Write out exactly the lines below that run from the one containing "-> 텍스트 outline stroke로 선을 면으로 바꾸어 해결" through the one containing "- 인트로 부분에 position", both included, with no other lines.

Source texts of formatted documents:
Segment Open

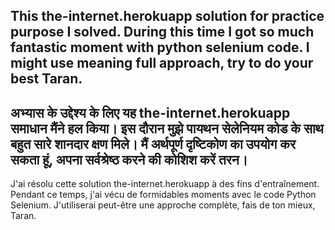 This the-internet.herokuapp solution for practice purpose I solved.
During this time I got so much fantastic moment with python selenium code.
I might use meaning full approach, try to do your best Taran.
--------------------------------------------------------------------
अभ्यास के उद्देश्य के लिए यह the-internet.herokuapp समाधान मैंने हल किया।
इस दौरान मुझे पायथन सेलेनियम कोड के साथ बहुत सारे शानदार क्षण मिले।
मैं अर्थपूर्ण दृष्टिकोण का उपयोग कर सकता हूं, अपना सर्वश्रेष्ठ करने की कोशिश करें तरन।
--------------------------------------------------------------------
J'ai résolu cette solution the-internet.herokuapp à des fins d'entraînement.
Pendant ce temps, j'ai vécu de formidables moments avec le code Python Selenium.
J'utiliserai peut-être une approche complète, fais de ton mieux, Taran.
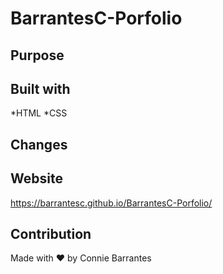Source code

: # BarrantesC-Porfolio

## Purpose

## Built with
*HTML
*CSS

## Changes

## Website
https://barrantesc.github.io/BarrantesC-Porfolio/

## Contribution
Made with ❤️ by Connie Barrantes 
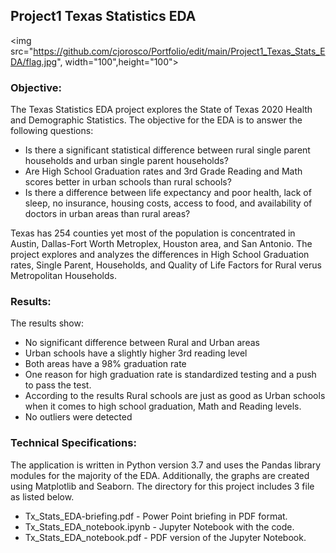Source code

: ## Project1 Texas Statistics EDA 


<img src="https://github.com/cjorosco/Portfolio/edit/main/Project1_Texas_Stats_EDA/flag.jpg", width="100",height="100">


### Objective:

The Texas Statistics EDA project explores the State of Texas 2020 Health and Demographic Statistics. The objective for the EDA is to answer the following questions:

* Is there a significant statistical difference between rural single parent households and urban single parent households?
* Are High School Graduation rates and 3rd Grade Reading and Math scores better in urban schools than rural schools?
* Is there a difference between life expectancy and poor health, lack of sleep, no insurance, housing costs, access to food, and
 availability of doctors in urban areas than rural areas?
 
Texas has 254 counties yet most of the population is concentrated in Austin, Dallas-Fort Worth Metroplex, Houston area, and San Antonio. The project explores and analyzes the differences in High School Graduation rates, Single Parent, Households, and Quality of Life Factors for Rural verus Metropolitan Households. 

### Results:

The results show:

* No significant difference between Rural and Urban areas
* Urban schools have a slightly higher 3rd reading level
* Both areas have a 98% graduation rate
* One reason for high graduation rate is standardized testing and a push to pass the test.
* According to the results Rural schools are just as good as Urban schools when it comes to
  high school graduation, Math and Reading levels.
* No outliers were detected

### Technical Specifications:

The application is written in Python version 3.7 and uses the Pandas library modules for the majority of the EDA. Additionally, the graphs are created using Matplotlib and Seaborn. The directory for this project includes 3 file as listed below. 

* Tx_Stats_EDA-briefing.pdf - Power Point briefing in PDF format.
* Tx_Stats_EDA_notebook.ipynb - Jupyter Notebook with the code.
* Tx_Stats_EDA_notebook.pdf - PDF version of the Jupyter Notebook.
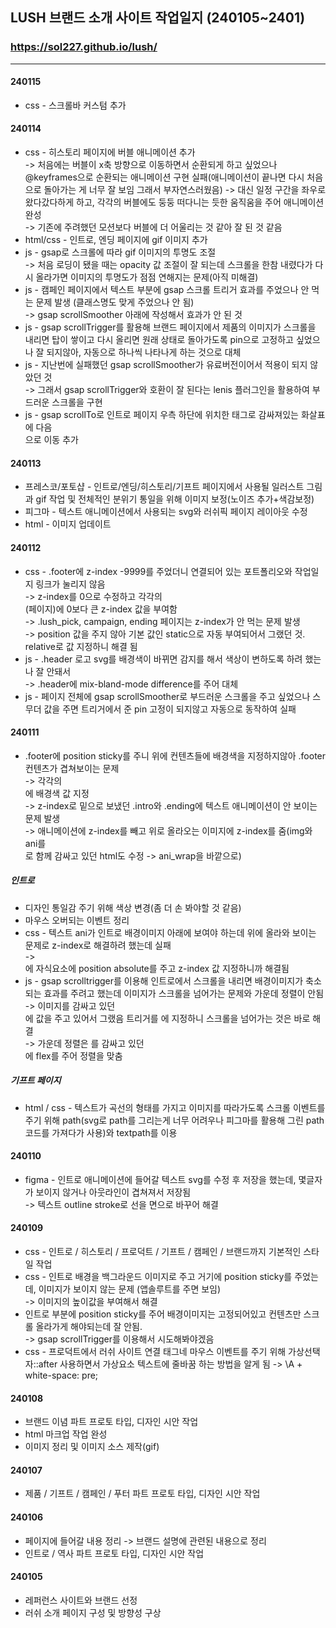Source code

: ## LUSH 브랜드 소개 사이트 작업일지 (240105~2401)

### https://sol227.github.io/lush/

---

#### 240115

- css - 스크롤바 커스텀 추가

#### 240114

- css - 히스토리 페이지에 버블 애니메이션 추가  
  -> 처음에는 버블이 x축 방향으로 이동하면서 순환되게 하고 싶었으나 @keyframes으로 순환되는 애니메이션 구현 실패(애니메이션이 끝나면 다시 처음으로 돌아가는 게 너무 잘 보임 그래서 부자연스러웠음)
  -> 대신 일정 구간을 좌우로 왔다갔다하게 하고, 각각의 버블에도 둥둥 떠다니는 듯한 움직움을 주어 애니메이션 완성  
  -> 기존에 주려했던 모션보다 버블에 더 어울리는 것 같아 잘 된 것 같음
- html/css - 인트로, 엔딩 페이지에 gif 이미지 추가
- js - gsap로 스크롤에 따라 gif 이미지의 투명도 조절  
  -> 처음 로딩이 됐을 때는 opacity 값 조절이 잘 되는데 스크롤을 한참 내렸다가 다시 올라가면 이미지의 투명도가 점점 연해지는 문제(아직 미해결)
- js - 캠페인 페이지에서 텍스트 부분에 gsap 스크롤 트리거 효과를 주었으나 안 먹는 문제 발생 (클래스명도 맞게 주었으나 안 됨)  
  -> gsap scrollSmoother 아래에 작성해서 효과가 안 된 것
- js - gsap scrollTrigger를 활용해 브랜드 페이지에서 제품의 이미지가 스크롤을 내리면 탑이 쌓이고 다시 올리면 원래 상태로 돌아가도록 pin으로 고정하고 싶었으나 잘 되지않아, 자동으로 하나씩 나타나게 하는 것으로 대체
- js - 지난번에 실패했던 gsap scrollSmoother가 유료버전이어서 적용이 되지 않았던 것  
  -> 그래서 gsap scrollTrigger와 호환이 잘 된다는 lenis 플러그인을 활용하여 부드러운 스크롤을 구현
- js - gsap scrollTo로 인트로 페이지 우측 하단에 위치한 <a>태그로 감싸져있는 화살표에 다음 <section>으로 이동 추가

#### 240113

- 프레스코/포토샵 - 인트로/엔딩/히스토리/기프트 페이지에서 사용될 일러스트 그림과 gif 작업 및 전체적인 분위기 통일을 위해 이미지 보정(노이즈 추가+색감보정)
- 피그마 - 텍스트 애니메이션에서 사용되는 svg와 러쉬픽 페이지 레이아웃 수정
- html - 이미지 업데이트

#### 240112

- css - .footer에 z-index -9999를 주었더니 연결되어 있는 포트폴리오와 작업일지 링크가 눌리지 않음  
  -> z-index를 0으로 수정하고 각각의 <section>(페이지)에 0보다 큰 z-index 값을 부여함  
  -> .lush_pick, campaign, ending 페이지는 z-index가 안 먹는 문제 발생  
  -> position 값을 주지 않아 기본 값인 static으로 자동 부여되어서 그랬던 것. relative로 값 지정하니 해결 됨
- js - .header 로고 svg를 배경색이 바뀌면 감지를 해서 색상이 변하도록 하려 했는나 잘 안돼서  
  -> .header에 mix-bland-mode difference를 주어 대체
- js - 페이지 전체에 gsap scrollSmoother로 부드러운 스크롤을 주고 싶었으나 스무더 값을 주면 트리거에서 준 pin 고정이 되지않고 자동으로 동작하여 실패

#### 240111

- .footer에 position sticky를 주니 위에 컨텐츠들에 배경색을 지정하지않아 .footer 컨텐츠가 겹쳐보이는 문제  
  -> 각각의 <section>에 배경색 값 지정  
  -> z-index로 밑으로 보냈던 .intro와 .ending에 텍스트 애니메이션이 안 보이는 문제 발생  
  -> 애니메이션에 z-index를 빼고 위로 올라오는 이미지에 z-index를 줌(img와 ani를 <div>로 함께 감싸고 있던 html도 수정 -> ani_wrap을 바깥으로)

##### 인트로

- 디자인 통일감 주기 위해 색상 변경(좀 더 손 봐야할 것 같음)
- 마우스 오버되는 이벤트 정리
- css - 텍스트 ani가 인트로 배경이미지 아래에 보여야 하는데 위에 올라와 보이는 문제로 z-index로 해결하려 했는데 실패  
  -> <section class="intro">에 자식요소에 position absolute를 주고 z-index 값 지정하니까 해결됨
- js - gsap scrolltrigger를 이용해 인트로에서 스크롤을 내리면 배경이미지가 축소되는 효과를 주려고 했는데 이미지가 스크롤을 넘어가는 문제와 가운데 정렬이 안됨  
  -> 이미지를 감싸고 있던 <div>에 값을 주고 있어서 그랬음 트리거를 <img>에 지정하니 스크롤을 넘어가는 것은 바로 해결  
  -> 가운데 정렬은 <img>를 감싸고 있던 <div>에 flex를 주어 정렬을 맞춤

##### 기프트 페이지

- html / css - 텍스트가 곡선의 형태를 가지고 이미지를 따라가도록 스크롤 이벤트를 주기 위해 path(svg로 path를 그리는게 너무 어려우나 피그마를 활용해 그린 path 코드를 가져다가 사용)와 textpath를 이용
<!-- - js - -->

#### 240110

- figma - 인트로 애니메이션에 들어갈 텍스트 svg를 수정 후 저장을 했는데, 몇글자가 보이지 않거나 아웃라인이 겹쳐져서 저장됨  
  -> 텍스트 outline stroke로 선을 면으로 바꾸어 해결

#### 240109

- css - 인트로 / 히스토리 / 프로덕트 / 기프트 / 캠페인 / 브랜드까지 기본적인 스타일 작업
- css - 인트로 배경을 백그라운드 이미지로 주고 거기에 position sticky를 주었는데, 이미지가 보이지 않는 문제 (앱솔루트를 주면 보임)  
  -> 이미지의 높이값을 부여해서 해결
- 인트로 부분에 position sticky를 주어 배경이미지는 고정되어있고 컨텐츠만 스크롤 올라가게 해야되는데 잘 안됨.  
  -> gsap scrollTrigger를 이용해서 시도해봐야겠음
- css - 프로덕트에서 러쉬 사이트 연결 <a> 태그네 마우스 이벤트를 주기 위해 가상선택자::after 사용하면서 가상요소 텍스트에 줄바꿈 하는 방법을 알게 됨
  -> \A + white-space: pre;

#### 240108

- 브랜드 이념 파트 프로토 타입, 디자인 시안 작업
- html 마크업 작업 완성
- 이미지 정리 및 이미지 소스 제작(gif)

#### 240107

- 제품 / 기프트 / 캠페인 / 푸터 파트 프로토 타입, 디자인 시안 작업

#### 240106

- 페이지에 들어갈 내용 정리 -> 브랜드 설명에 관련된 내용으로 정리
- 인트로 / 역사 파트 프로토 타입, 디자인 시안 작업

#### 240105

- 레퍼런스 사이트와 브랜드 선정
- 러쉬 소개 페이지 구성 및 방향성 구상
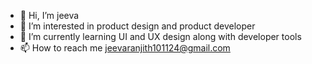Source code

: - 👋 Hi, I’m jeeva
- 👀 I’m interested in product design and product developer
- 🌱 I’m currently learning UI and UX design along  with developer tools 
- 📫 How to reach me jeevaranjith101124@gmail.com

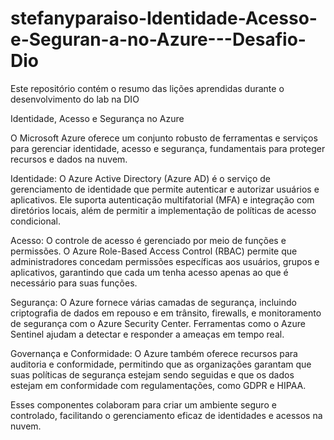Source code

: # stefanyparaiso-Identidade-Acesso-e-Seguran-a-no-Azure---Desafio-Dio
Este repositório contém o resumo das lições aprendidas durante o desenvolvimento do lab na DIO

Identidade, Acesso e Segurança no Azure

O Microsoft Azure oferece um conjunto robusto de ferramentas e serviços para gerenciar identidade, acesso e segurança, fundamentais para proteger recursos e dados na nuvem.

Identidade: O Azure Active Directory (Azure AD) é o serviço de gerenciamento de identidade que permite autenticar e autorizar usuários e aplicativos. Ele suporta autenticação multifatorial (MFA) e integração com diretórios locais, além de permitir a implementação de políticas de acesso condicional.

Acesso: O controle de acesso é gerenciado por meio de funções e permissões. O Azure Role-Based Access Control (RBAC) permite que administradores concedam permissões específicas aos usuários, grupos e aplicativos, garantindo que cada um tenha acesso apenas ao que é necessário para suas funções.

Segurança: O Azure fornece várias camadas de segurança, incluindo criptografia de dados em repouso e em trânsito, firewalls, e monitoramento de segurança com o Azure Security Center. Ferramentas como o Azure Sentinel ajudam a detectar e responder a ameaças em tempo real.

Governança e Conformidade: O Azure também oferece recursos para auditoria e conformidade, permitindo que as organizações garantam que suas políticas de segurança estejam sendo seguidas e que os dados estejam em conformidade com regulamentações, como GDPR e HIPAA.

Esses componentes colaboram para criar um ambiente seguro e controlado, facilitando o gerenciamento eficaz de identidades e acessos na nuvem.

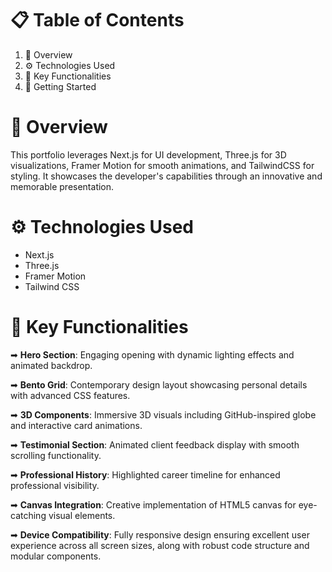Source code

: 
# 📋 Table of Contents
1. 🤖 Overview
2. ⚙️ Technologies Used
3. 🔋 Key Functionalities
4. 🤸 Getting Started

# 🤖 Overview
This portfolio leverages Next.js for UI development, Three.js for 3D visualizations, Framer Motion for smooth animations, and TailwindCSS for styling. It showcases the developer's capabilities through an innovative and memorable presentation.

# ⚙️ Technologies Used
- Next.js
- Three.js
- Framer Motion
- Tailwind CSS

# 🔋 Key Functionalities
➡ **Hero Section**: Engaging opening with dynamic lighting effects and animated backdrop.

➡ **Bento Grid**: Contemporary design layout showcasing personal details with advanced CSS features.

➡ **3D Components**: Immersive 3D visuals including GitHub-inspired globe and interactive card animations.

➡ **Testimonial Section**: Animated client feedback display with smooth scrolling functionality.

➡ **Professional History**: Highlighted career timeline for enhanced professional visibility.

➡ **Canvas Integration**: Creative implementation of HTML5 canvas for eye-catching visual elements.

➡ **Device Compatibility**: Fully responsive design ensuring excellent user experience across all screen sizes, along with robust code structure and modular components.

Segment Closed

Answer to this task:
  -> 텍스트 outline stroke로 선을 면으로 바꾸어 해결

#### 240109

- css - 인트로 / 히스토리 / 프로덕트 / 기프트 / 캠페인 / 브랜드까지 기본적인 스타일 작업
- css - 인트로 배경을 백그라운드 이미지로 주고 거기에 position sticky를 주었는데, 이미지가 보이지 않는 문제 (앱솔루트를 주면 보임)  
  -> 이미지의 높이값을 부여해서 해결
- 인트로 부분에 position sticky를 주어 배경이미지는 고정되어있고 컨텐츠만 스크롤 올라가게 해야되는데 잘 안됨.  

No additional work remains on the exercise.